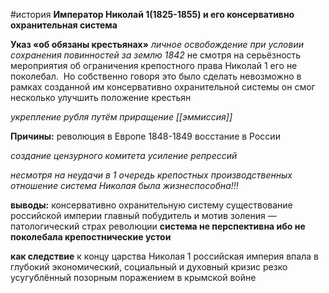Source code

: #история 
**Император Николай 1(1825-1855) и его консервативно охранительная система**

**Указ «об обязаны крестьянах»**
	*личное освобождение при условии сохранения повинностей за землю 1842*
	не смотря на серьёзность мероприятия об ограничения крепостного права Николай 1 его не поколебал.  Но собственно говоря это было сделать невозможно в рамках созданной им консервативно охранительной системы он смог несколько улучшить положение крестьян
	
*укрепление рубля путём приращение [[эммиссия]]*

**Причины:**
	революция в Европе 1848-1849
	восстание в России


*создание цензурного комитета
усиление репрессий*

*несмотря на неудачи в 1 очередь крепостных производственных отношение система Николая была жизнеспособна!!!*

**выводы:**
	консервативно охранительную систему существование российской империи
	главный побудитель и мотив золения — патологический страх революции
	**система не перспективна ибо не поколебала крепостнические устои**

**как следствие** 
	 к концу царства Николая 1 российская империя впала в глубокий экономический, социальный и духовный кризис резко усугублённый позорным поражением в крымской войне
_ _ _ _
- Problem statement: Set out every line from the material that contains the string "Николая".

- Solution:
*несмотря на неудачи в 1 очередь крепостных производственных отношение система Николая была жизнеспособна!!!*
	 к концу царства Николая 1 российская империя впала в глубокий экономический, социальный и духовный кризис резко усугублённый позорным поражением в крымской войне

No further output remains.